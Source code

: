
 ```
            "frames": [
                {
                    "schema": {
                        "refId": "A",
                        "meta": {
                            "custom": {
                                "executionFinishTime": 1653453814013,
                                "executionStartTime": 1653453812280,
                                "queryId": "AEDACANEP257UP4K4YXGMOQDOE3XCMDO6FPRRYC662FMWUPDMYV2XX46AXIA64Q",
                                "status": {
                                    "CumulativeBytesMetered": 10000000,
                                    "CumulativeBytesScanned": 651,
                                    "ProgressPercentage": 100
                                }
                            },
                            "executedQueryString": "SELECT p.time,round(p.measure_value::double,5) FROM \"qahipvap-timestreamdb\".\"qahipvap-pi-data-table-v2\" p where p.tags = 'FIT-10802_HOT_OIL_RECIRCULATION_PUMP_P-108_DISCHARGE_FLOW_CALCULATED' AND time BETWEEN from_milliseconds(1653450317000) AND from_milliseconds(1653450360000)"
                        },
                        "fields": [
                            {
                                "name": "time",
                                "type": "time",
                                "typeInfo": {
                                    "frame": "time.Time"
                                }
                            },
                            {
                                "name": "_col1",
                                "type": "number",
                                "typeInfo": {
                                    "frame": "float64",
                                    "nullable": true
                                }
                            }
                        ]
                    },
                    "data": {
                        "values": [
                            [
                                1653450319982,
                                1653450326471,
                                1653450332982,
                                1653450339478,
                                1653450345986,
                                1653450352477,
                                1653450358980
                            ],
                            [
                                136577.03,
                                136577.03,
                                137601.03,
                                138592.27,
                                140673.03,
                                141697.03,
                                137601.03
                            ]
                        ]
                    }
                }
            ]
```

++++

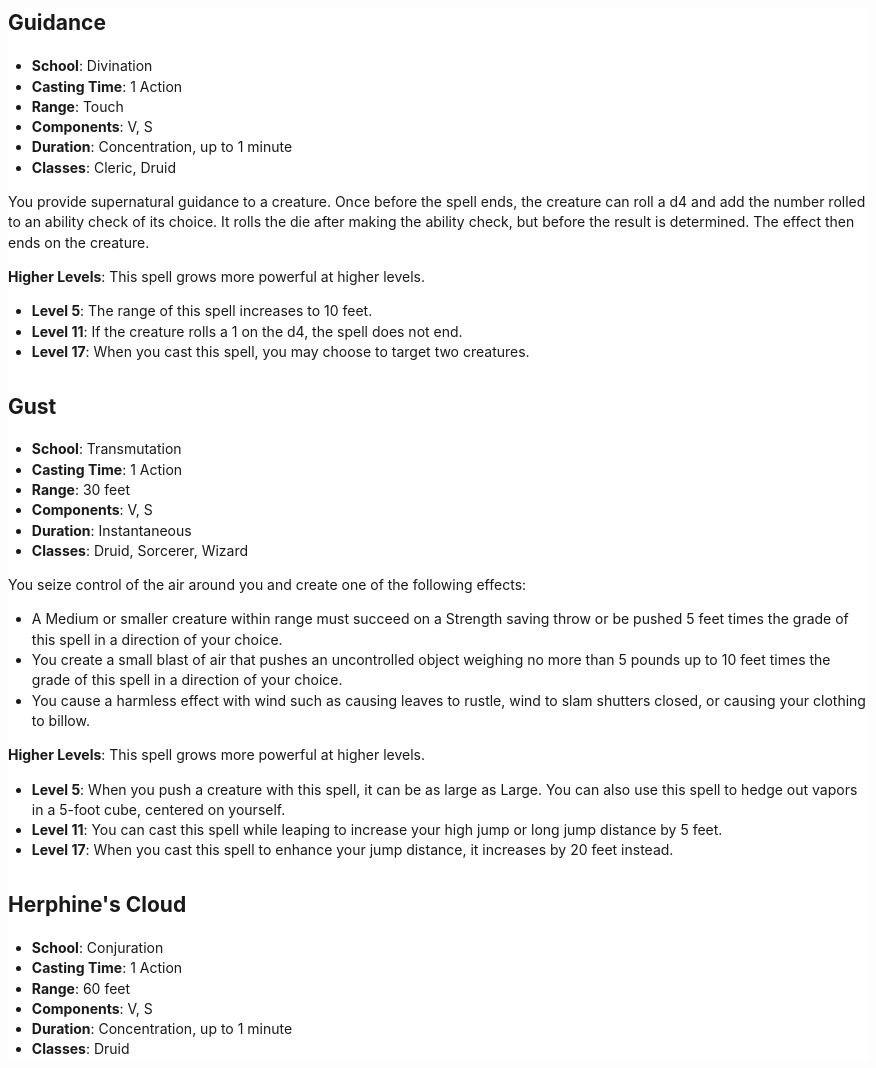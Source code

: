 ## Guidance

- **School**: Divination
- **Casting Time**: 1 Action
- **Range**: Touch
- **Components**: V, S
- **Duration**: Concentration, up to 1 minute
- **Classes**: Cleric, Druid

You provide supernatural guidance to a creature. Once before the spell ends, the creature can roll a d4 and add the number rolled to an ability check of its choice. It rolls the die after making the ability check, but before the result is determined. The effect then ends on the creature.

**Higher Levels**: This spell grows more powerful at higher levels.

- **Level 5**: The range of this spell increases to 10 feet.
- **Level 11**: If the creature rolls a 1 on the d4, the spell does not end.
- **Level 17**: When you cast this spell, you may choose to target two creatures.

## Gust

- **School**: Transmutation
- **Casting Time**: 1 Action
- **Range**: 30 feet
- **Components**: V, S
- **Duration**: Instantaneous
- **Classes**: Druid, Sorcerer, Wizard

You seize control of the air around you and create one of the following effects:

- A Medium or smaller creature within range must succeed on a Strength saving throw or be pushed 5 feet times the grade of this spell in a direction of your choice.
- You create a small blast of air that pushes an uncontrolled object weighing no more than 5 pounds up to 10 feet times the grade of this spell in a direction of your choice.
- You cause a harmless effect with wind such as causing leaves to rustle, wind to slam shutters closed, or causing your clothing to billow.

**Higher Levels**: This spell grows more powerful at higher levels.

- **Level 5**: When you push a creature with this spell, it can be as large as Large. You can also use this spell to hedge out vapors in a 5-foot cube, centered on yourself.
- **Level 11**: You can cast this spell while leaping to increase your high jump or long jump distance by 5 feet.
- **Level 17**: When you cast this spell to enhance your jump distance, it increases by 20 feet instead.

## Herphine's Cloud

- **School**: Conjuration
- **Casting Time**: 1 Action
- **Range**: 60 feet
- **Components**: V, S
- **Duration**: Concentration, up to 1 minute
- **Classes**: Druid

++++

All lines of the records above with the word "data" in them are to be copied.

RESPONSE TO THE TASK:
                            "executedQueryString": "SELECT p.time,round(p.measure_value::double,5) FROM \"qahipvap-timestreamdb\".\"qahipvap-pi-data-table-v2\" p where p.tags = 'FIT-10802_HOT_OIL_RECIRCULATION_PUMP_P-108_DISCHARGE_FLOW_CALCULATED' AND time BETWEEN from_milliseconds(1653450317000) AND from_milliseconds(1653450360000)"
                    "data": {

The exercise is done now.